As hockey looks to evolve, commerce gets preference over rankings

With disciplines like sport climbing, surfing and skateboarding set to be part of the 2020 Tokyo Games, traditional Olympic sports like hockey have to consistently reinvent themselves to stay relevant for an audience that is getting younger by the day.

Written by Tushar Bhaduri | New Delhi | Updated: June 14, 2017 10:53 am
 International Hockey Federation, Hockey Pro League, PHL, 2020 Tokyo Games, hockey, indian express. sports news Pakistan will play ahead of better-ranked teams in Pro League. (Source: Express Archive)

With disciplines like sport climbing, surfing and skateboarding set to be part of the 2020 Tokyo Games, traditional Olympic sports like hockey have to consistently reinvent themselves to stay relevant for an audience that is getting younger by the day.
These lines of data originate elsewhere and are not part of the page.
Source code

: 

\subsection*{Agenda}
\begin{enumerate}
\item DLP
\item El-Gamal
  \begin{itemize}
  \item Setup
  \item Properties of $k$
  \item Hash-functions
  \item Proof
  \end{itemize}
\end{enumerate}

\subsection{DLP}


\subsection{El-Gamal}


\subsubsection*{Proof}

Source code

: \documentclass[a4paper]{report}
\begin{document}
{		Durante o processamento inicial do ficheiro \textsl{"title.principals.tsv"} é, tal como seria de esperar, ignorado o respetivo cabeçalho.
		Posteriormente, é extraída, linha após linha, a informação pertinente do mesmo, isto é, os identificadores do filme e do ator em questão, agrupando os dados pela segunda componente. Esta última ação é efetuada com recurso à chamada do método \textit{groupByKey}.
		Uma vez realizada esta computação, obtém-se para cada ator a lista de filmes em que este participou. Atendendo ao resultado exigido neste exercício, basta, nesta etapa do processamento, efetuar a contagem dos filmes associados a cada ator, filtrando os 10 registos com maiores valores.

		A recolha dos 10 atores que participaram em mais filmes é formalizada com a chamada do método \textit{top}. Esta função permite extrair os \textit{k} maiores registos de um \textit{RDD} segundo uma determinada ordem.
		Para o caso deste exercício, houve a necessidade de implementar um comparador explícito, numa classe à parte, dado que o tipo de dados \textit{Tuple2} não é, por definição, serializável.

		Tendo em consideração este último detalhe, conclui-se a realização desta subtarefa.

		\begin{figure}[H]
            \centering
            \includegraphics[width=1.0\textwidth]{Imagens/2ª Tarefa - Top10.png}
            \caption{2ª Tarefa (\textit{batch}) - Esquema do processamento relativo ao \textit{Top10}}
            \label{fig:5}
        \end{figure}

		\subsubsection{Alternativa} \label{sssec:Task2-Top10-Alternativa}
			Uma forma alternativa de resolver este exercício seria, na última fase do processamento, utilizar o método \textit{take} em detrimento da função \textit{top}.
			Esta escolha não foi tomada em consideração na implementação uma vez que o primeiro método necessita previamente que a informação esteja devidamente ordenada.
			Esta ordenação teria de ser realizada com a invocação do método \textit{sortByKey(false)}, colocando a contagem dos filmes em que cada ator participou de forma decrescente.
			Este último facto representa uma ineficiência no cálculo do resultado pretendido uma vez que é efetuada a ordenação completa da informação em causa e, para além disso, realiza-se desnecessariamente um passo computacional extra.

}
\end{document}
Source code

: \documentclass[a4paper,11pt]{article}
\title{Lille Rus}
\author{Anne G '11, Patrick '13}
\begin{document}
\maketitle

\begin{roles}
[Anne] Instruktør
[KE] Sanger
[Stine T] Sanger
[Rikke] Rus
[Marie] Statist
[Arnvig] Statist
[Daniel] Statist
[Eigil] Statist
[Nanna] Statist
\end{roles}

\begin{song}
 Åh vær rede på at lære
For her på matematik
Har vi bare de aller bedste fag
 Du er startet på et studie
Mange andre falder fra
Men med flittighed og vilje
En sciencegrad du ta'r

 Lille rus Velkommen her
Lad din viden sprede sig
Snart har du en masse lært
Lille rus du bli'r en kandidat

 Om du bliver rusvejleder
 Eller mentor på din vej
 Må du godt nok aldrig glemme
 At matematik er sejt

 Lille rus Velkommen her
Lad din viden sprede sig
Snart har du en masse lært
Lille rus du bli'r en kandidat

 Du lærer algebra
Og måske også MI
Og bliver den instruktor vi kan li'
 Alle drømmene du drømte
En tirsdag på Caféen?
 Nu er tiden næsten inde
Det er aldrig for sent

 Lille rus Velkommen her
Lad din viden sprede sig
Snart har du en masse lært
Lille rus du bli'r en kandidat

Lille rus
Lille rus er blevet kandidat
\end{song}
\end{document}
And though hockey has a great following during the Olympics, where India is an eight-times gold medallist, there is not much attention paid to what happens between the Games and probably the World Cup. The International Hockey Federation (FIH) plans to fill the breach with the Hockey Pro League (PHL), set to start in January 2019.

“We found that routine multilateral tournaments were usually played in front of very small crowds, as most matches did not have any home interest. It translated into less media and sponsor interest as well,” FIH chief executive officer James McCracken told The Indian Express.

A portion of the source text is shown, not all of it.